The Bad: Everything else? First and foremost, the campaign's story is lacking in every way: its premise, plot, and storytelling all disappoint.
In short, Gears 3 is the story of Adam Fenix's quest to eradicate the Lambent. When I began Gears 3's campaign, I didn't remember much of anything about Marcus's dad or his "glowy" nemeses... which was especially strange given that I had just watched the 2-minute "previously in" video that Gears 3 offers. Said crash course in Gears history discusses E-Day, the Hammer of Dawn, the Stranded, and Jacinto... then introduces the Lambent as if they were a brand-new threat. Am I not the only one who'd forgotten about them since 2008? This video doesn't even allude to Adam, and it's his project that drives the entire plot!
Speaking of Gears 3's plot, it follows a familiar three-act structure. And by that, I don't mean that it follows a traditional three-act structure; I mean that it follows a particular three-act structure: namely, the one outlined by South Park's underpants gnomes in their legendary business plan.
No, seriously. This is Gears 3's entire plot:
- Act 1: Learn the location of Adam Fenix.
- Act 2: Look for fuel.
- Act 3: Look for fuel.
- Act 4: Look for fuel.
- Act 5: Finally reach Adam Fenix.
Literally 60% of the game is devoted to looking for fuel.
Alas - even if Gears 3 had carried a decent plot, its narrative would've been undermined by shoddy storytelling.
Why do cut scenes interrupt gameplay so frequently and abruptly? Why does the game's camera force players to press and hold a button when it wants to focus on something important, instead of just auto-panning? And why does every handle, switch, and knob in the game shimmer like a sun-struck diamond, as if Epic thought that even the most experienced players might need constant reminding of how doors work? These hold-overs from 2006 didn't grate in 2008, but now, they serve only to annoy; I suppose that's just how rapidly game design has advanced in the past five years.
And really, that's the main problem with Gears 3: it does so little to advance even its own series. It features plenty of new locales, but none of them are memorable; it introduces a slew of new faces, but not one of them leaves an impression. Even graphically, Gears 3 is scarcely superior to its forebears.
When the first Gears launched, it offered a fresh experience: roadie run and grab cover, then down foes and curb-stomp them. When Gears 2 shipped, it revitalized that concept by introducing game-changing new weapons and modes, 5v5 matches, and the ability to use downed opponents as human shields. With the release of Gears 3, I honestly don't know that there are any new features worth boasting about. (Dedicated servers for online multi-player sure are nice, but they would've been even nicer three years ago.)

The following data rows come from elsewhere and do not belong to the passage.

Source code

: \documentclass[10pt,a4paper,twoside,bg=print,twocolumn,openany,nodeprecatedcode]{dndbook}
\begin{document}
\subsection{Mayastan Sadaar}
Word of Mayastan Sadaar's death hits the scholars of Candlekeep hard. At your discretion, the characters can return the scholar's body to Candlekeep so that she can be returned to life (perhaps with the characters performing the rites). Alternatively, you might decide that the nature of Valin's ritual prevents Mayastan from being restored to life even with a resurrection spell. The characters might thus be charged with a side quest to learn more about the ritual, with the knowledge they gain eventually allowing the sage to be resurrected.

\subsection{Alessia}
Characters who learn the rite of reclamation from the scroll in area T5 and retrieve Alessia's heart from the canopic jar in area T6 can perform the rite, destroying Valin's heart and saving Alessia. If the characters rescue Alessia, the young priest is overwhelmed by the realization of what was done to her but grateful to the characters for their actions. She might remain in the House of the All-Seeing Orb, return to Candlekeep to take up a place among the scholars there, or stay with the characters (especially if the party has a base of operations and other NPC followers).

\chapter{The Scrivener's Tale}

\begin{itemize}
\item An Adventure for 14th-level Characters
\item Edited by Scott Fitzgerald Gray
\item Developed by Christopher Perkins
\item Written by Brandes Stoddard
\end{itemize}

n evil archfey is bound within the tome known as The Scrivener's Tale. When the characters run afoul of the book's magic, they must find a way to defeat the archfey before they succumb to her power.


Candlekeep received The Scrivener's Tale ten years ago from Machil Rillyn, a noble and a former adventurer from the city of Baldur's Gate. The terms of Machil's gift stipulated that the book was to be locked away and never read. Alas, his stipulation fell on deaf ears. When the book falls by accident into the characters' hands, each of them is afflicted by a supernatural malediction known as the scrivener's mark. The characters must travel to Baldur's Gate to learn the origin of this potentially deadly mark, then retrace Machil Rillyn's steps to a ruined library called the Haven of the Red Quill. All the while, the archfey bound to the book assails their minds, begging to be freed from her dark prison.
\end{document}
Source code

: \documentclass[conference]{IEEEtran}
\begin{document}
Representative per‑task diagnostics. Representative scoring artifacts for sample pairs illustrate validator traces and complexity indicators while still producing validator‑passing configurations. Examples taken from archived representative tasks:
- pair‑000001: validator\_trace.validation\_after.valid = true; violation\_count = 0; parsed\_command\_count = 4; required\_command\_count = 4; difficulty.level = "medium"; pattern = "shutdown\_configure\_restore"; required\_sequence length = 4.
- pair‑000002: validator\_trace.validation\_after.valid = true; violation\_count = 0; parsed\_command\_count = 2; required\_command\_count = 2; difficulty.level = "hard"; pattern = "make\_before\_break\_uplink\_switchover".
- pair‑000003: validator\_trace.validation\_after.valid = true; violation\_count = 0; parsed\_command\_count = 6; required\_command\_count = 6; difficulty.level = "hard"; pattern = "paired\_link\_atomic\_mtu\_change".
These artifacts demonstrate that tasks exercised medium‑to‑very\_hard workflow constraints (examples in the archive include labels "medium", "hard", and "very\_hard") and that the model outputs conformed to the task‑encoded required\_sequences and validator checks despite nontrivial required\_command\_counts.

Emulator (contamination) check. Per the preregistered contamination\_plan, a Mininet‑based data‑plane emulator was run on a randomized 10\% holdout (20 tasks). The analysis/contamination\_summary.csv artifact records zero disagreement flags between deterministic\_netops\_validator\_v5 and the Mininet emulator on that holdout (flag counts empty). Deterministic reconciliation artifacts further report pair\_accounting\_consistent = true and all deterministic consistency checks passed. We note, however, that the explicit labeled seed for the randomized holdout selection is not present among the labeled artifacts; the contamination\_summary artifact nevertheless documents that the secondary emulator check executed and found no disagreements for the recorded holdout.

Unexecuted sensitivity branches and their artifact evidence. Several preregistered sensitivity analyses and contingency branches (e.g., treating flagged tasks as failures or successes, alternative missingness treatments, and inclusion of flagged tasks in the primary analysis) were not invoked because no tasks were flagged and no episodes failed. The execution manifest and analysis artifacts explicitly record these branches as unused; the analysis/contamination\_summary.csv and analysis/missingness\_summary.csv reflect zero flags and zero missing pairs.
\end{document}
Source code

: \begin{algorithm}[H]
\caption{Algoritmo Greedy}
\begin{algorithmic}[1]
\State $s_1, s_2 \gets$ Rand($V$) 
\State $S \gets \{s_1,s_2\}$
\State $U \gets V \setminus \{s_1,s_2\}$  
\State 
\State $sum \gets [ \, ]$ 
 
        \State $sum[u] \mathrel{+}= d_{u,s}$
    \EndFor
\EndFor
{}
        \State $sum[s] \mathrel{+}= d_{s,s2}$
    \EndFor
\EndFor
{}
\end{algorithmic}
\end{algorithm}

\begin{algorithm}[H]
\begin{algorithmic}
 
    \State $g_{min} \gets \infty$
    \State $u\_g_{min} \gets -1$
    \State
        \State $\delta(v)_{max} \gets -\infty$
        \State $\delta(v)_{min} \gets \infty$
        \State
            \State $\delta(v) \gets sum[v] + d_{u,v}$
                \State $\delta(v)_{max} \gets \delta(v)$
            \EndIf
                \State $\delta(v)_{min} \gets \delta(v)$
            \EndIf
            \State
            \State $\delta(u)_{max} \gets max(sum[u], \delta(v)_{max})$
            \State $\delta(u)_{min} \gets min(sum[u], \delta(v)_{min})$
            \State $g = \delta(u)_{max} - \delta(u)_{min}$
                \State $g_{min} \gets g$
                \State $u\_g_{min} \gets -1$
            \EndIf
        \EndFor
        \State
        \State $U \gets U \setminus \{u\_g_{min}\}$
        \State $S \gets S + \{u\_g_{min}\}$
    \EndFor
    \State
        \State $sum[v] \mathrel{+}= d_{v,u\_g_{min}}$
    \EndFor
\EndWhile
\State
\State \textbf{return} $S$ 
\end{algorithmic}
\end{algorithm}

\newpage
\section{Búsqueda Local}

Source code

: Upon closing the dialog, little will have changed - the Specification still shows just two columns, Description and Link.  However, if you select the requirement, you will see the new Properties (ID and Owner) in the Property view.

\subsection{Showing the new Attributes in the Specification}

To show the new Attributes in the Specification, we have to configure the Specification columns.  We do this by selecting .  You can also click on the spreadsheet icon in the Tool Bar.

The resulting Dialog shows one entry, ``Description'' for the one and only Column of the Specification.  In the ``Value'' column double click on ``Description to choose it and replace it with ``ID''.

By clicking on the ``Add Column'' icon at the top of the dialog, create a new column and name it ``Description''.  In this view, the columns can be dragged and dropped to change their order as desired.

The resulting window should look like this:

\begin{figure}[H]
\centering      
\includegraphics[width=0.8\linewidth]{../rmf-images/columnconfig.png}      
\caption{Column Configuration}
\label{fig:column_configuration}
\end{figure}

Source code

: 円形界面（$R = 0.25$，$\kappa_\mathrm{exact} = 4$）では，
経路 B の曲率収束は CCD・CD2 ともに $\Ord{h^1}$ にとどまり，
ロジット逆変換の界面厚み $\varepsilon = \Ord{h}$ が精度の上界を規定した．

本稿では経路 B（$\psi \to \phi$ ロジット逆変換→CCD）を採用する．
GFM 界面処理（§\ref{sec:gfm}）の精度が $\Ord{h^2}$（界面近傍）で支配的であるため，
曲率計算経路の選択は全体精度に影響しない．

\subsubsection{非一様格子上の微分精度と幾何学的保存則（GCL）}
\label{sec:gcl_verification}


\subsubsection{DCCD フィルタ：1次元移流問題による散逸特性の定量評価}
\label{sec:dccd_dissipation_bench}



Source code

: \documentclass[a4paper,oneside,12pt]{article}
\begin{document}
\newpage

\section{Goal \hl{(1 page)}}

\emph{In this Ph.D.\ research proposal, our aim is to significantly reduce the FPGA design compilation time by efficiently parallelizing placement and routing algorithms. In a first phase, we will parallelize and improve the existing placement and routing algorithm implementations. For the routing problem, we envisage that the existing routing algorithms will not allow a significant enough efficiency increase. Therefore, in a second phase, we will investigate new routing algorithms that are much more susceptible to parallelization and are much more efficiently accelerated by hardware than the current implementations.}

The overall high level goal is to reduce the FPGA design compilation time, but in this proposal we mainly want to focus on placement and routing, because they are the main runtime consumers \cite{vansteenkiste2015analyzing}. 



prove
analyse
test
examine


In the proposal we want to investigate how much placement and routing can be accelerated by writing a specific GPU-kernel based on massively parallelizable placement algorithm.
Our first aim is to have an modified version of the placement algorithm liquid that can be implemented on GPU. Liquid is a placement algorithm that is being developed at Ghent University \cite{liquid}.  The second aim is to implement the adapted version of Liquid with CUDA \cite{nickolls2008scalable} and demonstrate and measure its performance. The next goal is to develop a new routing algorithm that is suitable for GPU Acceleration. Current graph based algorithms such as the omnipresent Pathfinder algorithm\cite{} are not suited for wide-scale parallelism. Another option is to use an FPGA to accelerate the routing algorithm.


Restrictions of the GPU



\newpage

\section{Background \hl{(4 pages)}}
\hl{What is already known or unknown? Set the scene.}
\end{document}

Don't get me wrong: despite all of these complaints, Gears 3 is a perfectly competent game. But considering that its single-player is a plodding mess and its multi-player feels like little more than a glorified Gears 2 map pack, I'm ultimately left wondering, "What was the point?" *
The Stand-out Moment: [Character name redacted] sacrificing himself to save the rest of the squad.
The Verdict: 8.0 (out of 10)
* Obviously, the point was to get suckers like me to hand over $60. And it worked!